Principal artisan de la renaissance du joïk, chant traditionnel du peuple same, interprété a capella, parfois accompagné d’un tambour, Nils-Aslak Valkeapää, est également le grand poète de la vaste Laponie (qui s’étend de la Suède centrale à la presqu’île de Kola dans le nord de la Russie).
Né au cœur des montagnes, dans la partie méridionale de la Laponie finlandaise, Valkeapää, fils d’un éleveur de rennes, a vécu, comme tous les siens, le nomadisme de rigueur dans cette région désertique du nord de l’Europe. Il a toujours tenu à y ajouter des mots, du sens et des perspectives. À partir de choses aussi simples que celles-ci : savoir ce que l’on doit au passé, n’empêche pas de vivre au présent. De même, être attaché à sa terre n’exclut pas, bien au contraire, de s’ouvrir aux autres, même si le voyage génère ses propres limites.
« Pour les soucis, tu n’as que l’embarras du choix
le monde entier te tend les bras. »
Cette ouverture, que l’on retrouve dans ses disques (où le joïk se mêle au jazz grâce au saxo et aux percussions qu’il y met), s’inscrit également dans ses poèmes. Il a grandi au rythme de la transhumance. Chaque saison reste pour lui symbole de migration. Il l’écrit. Il en détecte l’éphémère. Et migre, quand il ne peut faire autrement, dans son imaginaire. Avec les Indiens, les Inuits et tous ceux dont il se sent proche.
« Si je ne savais pas
que je suis moi et que j’appartiens à un peuple
je n’aurais pas su
que tu es toi
et tant de peuples du monde à la fois. »
Migrante est ma demeure est une trilogie qui débute par un long recueil, intitulé Les nuits de printemps si claires. C’est le livre des saisons, dedans et dehors, le livre où la nature dicte sa loi et où l’homme se montre ingénieux pour s’y adapter au mieux.
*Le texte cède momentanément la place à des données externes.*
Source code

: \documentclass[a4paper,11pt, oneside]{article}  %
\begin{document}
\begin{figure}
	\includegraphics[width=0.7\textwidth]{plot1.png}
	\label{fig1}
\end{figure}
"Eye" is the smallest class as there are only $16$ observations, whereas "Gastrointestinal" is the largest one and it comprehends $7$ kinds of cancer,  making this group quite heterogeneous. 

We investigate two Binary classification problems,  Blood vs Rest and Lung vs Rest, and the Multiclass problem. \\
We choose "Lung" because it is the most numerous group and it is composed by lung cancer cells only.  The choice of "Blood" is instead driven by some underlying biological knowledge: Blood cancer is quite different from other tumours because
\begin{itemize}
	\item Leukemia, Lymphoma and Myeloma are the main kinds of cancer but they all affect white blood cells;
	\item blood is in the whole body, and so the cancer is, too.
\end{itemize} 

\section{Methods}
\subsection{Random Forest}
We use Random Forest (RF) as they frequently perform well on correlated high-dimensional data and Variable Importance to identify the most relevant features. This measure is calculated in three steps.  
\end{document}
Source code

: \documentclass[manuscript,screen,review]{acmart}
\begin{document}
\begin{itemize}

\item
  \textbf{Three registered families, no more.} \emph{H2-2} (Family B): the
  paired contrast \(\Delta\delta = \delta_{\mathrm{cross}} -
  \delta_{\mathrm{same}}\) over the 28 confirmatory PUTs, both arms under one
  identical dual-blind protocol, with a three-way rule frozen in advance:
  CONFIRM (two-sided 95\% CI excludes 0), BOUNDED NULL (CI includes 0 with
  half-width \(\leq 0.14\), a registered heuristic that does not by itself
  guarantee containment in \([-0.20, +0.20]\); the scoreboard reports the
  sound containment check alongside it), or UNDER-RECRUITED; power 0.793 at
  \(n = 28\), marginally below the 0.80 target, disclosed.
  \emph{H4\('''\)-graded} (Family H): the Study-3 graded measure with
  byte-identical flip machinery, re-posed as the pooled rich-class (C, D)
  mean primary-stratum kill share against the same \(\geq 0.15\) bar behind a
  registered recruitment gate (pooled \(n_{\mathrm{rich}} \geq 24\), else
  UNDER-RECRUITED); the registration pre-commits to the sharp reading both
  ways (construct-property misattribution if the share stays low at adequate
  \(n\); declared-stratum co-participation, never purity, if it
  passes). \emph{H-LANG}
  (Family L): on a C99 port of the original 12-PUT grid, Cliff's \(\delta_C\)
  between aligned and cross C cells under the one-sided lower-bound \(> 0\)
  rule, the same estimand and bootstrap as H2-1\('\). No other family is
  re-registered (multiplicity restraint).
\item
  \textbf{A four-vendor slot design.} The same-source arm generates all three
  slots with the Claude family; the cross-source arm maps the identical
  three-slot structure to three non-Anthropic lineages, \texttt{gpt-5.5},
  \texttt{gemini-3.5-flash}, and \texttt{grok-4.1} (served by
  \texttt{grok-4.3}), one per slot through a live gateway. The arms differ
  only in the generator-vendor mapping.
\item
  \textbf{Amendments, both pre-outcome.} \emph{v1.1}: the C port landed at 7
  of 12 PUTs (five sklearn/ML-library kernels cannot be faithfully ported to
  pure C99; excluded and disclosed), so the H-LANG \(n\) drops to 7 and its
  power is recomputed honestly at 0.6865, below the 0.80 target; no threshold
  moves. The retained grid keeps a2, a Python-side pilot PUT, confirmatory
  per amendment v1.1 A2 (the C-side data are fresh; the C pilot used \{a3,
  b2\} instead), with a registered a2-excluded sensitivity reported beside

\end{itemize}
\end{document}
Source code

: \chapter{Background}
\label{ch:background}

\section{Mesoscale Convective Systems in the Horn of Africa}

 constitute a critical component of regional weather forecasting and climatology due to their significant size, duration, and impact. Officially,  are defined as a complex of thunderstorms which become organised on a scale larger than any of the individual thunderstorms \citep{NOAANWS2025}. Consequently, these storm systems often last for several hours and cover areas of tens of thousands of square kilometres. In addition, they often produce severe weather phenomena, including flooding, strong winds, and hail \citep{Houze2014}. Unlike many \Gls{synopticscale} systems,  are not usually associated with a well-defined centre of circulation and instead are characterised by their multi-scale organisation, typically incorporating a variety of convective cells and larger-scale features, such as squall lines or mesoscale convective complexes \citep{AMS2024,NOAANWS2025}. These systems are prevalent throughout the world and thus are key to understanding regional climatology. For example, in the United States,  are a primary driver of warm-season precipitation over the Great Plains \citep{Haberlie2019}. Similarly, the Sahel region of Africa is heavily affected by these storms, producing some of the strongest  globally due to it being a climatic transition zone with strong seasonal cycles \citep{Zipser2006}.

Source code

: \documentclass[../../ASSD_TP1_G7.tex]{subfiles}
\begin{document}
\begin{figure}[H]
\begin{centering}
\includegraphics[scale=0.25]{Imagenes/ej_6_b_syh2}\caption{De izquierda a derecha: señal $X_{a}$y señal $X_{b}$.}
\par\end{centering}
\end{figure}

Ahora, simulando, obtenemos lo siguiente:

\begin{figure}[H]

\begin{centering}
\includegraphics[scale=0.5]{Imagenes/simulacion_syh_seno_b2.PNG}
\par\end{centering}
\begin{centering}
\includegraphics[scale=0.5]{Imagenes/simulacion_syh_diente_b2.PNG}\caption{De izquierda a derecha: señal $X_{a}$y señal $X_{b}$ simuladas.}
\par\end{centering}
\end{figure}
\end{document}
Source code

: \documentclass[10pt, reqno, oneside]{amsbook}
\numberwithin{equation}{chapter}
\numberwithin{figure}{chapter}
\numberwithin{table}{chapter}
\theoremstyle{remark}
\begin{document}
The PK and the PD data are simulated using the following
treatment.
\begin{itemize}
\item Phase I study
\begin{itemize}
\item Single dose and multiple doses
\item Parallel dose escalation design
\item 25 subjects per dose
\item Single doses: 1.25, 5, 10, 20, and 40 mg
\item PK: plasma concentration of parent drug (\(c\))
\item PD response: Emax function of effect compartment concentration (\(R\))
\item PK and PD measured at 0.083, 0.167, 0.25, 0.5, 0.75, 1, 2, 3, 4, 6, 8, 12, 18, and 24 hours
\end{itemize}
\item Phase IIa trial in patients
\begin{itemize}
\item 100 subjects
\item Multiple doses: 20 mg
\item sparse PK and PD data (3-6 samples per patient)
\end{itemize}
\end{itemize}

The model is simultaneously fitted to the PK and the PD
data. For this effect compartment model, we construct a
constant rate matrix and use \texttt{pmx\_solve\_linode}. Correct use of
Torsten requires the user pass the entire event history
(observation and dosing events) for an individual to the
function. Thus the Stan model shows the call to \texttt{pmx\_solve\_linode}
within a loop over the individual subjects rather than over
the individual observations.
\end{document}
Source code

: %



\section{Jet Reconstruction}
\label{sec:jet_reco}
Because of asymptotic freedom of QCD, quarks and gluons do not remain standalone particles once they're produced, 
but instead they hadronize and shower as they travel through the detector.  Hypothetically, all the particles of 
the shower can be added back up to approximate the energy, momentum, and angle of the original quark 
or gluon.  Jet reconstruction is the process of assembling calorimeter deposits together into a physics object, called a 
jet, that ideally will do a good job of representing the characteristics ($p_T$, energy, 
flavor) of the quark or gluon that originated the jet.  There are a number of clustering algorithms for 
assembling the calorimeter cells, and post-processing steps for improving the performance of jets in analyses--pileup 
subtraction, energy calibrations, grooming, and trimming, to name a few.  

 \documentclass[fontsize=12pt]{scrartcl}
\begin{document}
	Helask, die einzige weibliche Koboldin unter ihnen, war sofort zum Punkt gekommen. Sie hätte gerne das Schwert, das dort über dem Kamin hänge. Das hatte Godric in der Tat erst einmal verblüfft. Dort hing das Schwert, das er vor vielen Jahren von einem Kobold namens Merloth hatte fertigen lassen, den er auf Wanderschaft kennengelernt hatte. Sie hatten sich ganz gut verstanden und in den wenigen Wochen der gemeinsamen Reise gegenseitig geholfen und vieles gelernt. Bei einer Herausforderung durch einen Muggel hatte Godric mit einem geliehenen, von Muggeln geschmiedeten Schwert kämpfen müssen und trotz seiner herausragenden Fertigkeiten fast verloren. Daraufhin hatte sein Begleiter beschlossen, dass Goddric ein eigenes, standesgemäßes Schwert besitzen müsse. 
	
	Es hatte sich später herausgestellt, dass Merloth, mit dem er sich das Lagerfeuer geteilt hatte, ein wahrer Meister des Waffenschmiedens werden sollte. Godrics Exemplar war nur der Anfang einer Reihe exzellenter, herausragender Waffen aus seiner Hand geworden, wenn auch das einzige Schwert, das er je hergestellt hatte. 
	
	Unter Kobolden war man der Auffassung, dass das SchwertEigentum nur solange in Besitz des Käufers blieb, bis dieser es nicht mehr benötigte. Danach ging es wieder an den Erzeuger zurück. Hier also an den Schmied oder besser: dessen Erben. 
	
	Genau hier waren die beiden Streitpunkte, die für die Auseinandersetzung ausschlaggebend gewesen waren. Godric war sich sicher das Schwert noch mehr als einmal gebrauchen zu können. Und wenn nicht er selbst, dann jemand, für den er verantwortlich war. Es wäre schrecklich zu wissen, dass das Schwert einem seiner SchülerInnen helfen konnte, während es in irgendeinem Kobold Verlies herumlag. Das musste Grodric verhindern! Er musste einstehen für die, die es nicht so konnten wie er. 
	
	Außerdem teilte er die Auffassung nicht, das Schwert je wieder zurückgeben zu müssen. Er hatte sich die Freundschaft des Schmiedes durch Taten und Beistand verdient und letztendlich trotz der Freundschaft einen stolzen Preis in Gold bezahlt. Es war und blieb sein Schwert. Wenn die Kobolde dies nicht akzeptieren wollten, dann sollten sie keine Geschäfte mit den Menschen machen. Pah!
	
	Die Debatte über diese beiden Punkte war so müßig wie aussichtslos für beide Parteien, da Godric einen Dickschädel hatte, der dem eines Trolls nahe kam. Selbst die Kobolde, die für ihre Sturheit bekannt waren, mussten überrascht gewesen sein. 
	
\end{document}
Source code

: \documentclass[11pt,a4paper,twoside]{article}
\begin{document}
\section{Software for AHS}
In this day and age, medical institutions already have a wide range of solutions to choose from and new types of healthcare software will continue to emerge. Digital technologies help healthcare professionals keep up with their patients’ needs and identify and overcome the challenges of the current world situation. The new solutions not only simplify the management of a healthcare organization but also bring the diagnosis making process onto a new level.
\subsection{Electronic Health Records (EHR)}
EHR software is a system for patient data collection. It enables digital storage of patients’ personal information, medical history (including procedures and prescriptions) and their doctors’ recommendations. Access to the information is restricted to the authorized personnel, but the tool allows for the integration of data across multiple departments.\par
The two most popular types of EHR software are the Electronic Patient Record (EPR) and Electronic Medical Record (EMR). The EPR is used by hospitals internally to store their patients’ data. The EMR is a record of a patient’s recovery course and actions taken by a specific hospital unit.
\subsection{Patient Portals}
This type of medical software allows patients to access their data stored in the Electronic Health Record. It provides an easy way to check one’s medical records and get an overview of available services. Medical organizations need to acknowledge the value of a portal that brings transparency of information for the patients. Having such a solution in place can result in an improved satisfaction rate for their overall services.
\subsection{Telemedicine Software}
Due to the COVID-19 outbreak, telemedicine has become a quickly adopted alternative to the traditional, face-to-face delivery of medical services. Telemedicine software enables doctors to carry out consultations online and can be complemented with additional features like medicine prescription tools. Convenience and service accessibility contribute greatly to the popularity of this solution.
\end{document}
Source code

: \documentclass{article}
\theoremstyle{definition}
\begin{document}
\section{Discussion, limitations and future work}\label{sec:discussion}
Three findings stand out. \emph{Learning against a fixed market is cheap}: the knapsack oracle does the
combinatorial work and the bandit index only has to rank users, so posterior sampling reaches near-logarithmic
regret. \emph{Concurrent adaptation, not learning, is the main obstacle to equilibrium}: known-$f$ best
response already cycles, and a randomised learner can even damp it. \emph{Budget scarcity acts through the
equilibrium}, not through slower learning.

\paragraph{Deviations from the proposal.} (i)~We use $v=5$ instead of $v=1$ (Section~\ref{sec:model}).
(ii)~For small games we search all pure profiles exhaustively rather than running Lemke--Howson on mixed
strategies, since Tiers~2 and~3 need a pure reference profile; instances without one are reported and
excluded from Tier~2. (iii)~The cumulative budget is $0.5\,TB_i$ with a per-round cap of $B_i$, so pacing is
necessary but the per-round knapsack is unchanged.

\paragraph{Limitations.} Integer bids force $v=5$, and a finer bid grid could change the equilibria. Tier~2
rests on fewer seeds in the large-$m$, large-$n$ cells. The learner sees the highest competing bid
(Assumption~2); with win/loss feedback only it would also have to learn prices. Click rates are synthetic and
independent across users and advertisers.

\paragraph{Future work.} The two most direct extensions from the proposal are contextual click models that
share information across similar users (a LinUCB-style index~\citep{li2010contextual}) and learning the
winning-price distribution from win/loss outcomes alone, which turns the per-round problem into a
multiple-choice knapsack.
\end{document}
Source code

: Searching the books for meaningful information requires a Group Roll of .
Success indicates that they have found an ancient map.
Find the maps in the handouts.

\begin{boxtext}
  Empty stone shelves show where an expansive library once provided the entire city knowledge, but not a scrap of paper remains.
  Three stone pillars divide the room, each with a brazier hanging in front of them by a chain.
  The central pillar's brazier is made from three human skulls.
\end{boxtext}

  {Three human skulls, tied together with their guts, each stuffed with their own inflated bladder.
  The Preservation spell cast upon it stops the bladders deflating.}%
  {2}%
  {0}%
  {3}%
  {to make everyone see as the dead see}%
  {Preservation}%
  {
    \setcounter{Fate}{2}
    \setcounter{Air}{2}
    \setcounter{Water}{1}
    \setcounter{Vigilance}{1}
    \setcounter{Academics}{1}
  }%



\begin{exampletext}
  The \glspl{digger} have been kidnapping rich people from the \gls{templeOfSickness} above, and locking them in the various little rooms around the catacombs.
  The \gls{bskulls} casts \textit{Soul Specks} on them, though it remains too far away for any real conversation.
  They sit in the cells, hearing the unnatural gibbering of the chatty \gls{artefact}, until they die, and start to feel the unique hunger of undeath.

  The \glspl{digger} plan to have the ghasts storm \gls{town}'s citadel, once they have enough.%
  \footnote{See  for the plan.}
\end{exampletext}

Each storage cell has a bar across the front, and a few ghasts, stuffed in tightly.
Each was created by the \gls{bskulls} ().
Vient ensuite Chante gazouille grelot des neiges, hommage au passé et à l’éphémère qui guette tout un chacun. Enfin, apparaît le dernier ensemble, Une source aux veinules d’argent, écrit dans la proximité de nombreuses populations autochtones, aussi écartelées que les Sames, entre tradition et modernité.
Le livre, superbe, que proposent les éditions Cénomane, permet non seulement d’approcher un pan de l’œuvre écrite de Nils-Aslak Valkeapää (1943 – 2001) mais aussi de découvrir ses dessins, croquis, fragments où figurent herbes, steppes, portraits, animaux familiers, habits, demeures (montées, démontées) d’un quotidien saisi sur le vif.
« L’été nous le passons sur la presqu’île d’Ittunjarga
et l’hiver nos rennes sont dans la contrée de Dalvadas. »
Valkeapää, qui fut également acteur dans un film norvégien (Le Passeur de Nils Gaup) en 1988, est peu à peu devenu un modèle pour de nombreux poètes et artistes sames, Mari Boine étant sans doute aujourd’hui la plus connue.
Nils-Aslak Valkeapää : Migrante est ma demeure (traduction du same du Nord, notes et postface de M.M. Jocelyne Fernandez Vest), éditions Cénomane.